I was aware that we had floated our currency. In fact, the analogy wasn’t exact even before we did that. I was trying (in simple terms) to explain my opinion that deficit spending is like building up debt, which is roughly the same as printing more paper, which is roughly the same as deflating the value of the currency.
Thus proving, BTW, that at least I am not capable of teaching most of macroeconomics in a single reply! :smack:
Hear hear!
In a previous post, somebody noted that the US has been in debt throughout its history.
Alexander Hamilton, the first Secretary of the Treasury, pushed hard for a permanent floating debt. His reasoning was multi-fold, but part of it was an attempt to tie Europe into the fate of the US. He suggested that if we paid off our debts to European creditors (particularly the Dutch), the Europeans would have little interest in our affairs. If, however, we kept up a debt with them, the financiers would be tremendously interested in seeing that the US succeeded. They, in turn, would influence their governments.
It was not a popular stance, but then many of Hamilton’s ideas were way ahead of his time.
Some may argue that debts and deficits are dangerous. Others may say that they are neutral. Many may tell us not to care. All politicians seem to criticize the deficit when it seems to be money the other party spent. I merely observe that for years the Republicans criticized the Democrats for huge deficits. Then in Clinton’s era we paid off the deficit, and in "W"s era we’ve run it up again. The Republicans seem to be less vociferous about it.
Some observations:
- Some of the debt would be in domestic hands. Those people get a wash.
Yesterday they had 1 million simoleons, today they have 1 million clams. - The foreigners would be extremely angry.
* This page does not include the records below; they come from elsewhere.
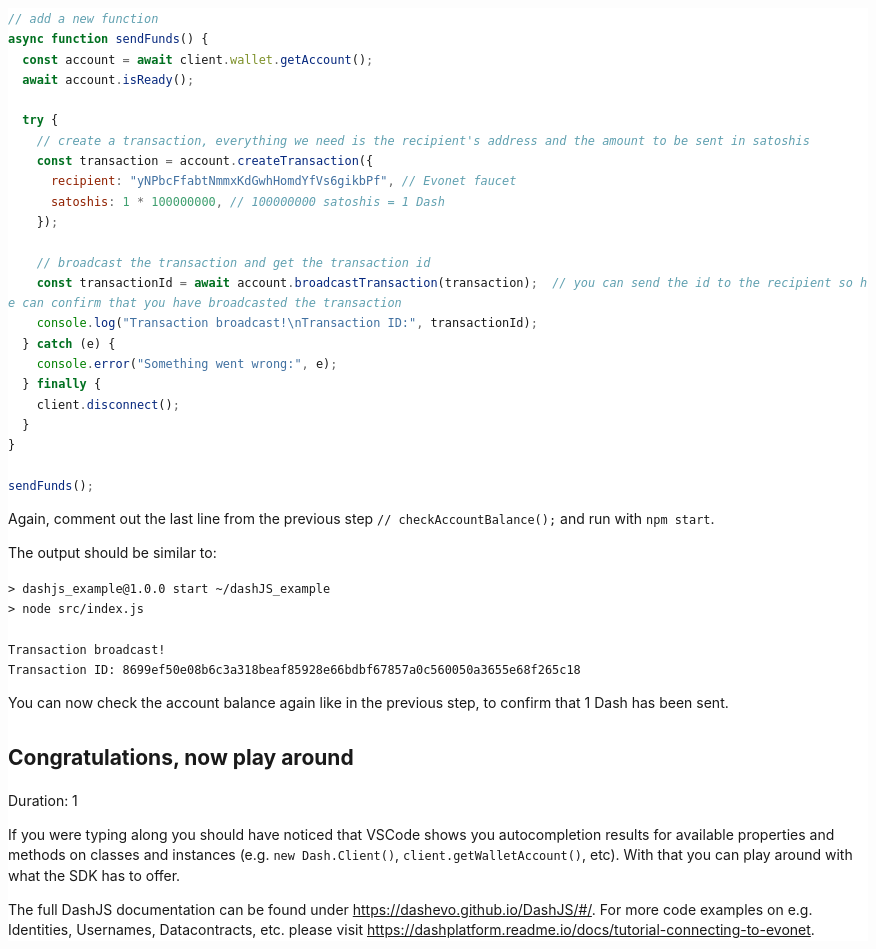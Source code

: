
 ```javascript
// add a new function
async function sendFunds() {
  const account = await client.wallet.getAccount();
  await account.isReady();

  try {
    // create a transaction, everything we need is the recipient's address and the amount to be sent in satoshis
    const transaction = account.createTransaction({
      recipient: "yNPbcFfabtNmmxKdGwhHomdYfVs6gikbPf", // Evonet faucet
      satoshis: 1 * 100000000, // 100000000 satoshis = 1 Dash
    });

    // broadcast the transaction and get the transaction id
    const transactionId = await account.broadcastTransaction(transaction);  // you can send the id to the recipient so he can confirm that you have broadcasted the transaction
    console.log("Transaction broadcast!\nTransaction ID:", transactionId);
  } catch (e) {
    console.error("Something went wrong:", e);
  } finally {
    client.disconnect();
  }
}

sendFunds();
```

Again, comment out the last line from the previous step `// checkAccountBalance();`
and run with `npm start`.

The output should be similar to:

```text
> dashjs_example@1.0.0 start ~/dashJS_example
> node src/index.js

Transaction broadcast!
Transaction ID: 8699ef50e08b6c3a318beaf85928e66bdbf67857a0c560050a3655e68f265c18
```

You can now check the account balance again like in the previous step, to confirm that 1 Dash has been sent.


## Congratulations, now play around

Duration: 1

If you were typing along you should have noticed that VSCode shows you autocompletion results for available properties and methods on classes and instances (e.g. `new Dash.Client()`, `client.getWalletAccount()`, etc).  With that you can play around with what the SDK has to offer.

The full DashJS documentation can be found under <https://dashevo.github.io/DashJS/#/>.
For more code examples on e.g. Identities, Usernames, Datacontracts, etc. please visit <https://dashplatform.readme.io/docs/tutorial-connecting-to-evonet>.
Governments themselves would
take action, and private foreign financiers would push their governments to
so. - The action would probably be to stop trading with the US until we paid up, if
not worse. - And, every other country wouldn’t be able to buy from us anyway. Sooner or
later, someone would have to trade clams for foreign currency so that the
foreigners could pay us in clams. My guess is that all foreign countries would
prohibit this. We’d be unable to sell our stuff except within the US. :eek: We
have nowhere near the demand to support that. - Conversely, we’d have to have foreign currency to buy outside stuff, like say
oil? Where do we get foreign currency? Well, we trade simoleons for it! Others
want simoleons so they can buy our stuff, we want quatloos so we can buy
theirs. If the market for simoleons disappears, we have no way to buy
foreign currency (again, read “oil”).
The end result may be worse than we’d like to imagine. Now follow with me:
Last Friday was Cinco de Mayo. It celebrates the victory of the Mexicans over the French. Now why the heck were the Frecnc in Mexico? Answer: they, the British, and the Spaniards were there to collect on debts that Mexico owed and had defaulted on. When the Mexicans promised to repay the debts, the British and Spanish left. The French stayed until the Mexicans finally kicked them out (with American financial assistance) in 1867.
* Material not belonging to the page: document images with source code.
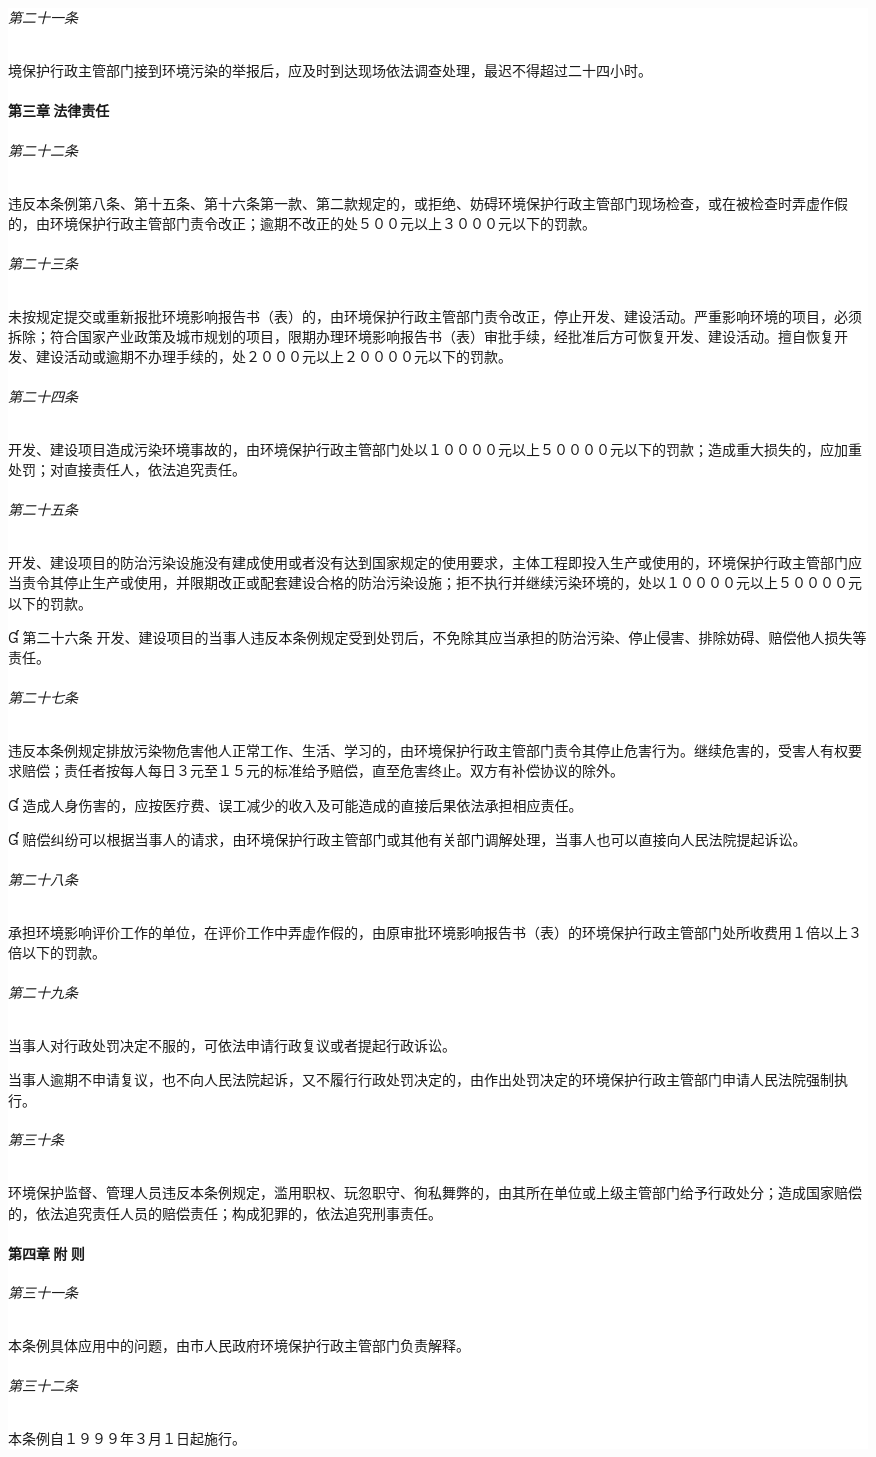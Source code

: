 ###### 第二十一条

境保护行政主管部门接到环境污染的举报后，应及时到达现场依法调查处理，最迟不得超过二十四小时。

#### 第三章 法律责任

###### 第二十二条

违反本条例第八条、第十五条、第十六条第一款、第二款规定的，或拒绝、妨碍环境保护行政主管部门现场检查，或在被检查时弄虚作假的，由环境保护行政主管部门责令改正；逾期不改正的处５００元以上３０００元以下的罚款。

###### 第二十三条

未按规定提交或重新报批环境影响报告书（表）的，由环境保护行政主管部门责令改正，停止开发、建设活动。严重影响环境的项目，必须拆除；符合国家产业政策及城市规划的项目，限期办理环境影响报告书（表）审批手续，经批准后方可恢复开发、建设活动。擅自恢复开发、建设活动或逾期不办理手续的，处２０００元以上２００００元以下的罚款。

###### 第二十四条

开发、建设项目造成污染环境事故的，由环境保护行政主管部门处以１００００元以上５００００元以下的罚款；造成重大损失的，应加重处罚；对直接责任人，依法追究责任。

###### 第二十五条

开发、建设项目的防治污染设施没有建成使用或者没有达到国家规定的使用要求，主体工程即投入生产或使用的，环境保护行政主管部门应当责令其停止生产或使用，并限期改正或配套建设合格的防治污染设施；拒不执行并继续污染环境的，处以１００００元以上５００００元以下的罚款。

 第二十六条 开发、建设项目的当事人违反本条例规定受到处罚后，不免除其应当承担的防治污染、停止侵害、排除妨碍、赔偿他人损失等责任。

###### 第二十七条

违反本条例规定排放污染物危害他人正常工作、生活、学习的，由环境保护行政主管部门责令其停止危害行为。继续危害的，受害人有权要求赔偿；责任者按每人每日３元至１５元的标准给予赔偿，直至危害终止。双方有补偿协议的除外。

 造成人身伤害的，应按医疗费、误工减少的收入及可能造成的直接后果依法承担相应责任。

 赔偿纠纷可以根据当事人的请求，由环境保护行政主管部门或其他有关部门调解处理，当事人也可以直接向人民法院提起诉讼。

###### 第二十八条

承担环境影响评价工作的单位，在评价工作中弄虚作假的，由原审批环境影响报告书（表）的环境保护行政主管部门处所收费用１倍以上３倍以下的罚款。

###### 第二十九条

当事人对行政处罚决定不服的，可依法申请行政复议或者提起行政诉讼。

当事人逾期不申请复议，也不向人民法院起诉，又不履行行政处罚决定的，由作出处罚决定的环境保护行政主管部门申请人民法院强制执行。

###### 第三十条

环境保护监督、管理人员违反本条例规定，滥用职权、玩忽职守、徇私舞弊的，由其所在单位或上级主管部门给予行政处分；造成国家赔偿的，依法追究责任人员的赔偿责任；构成犯罪的，依法追究刑事责任。

#### 第四章 附 则

###### 第三十一条

本条例具体应用中的问题，由市人民政府环境保护行政主管部门负责解释。

###### 第三十二条

本条例自１９９９年３月１日起施行。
I learned a ton from this and I wouldn’t have learned anything if this had been in GD. I don’t see how this question is different than any others. I thought I was getting factual answers.
Some amount of debt is not always bad, for corporations or individuals. If I can borrow $1000 at 5% interest and I believe that I can make a 6% return on that money, then I should borrow it. It’s only debts that perform below the level of interest that should generally be avoided.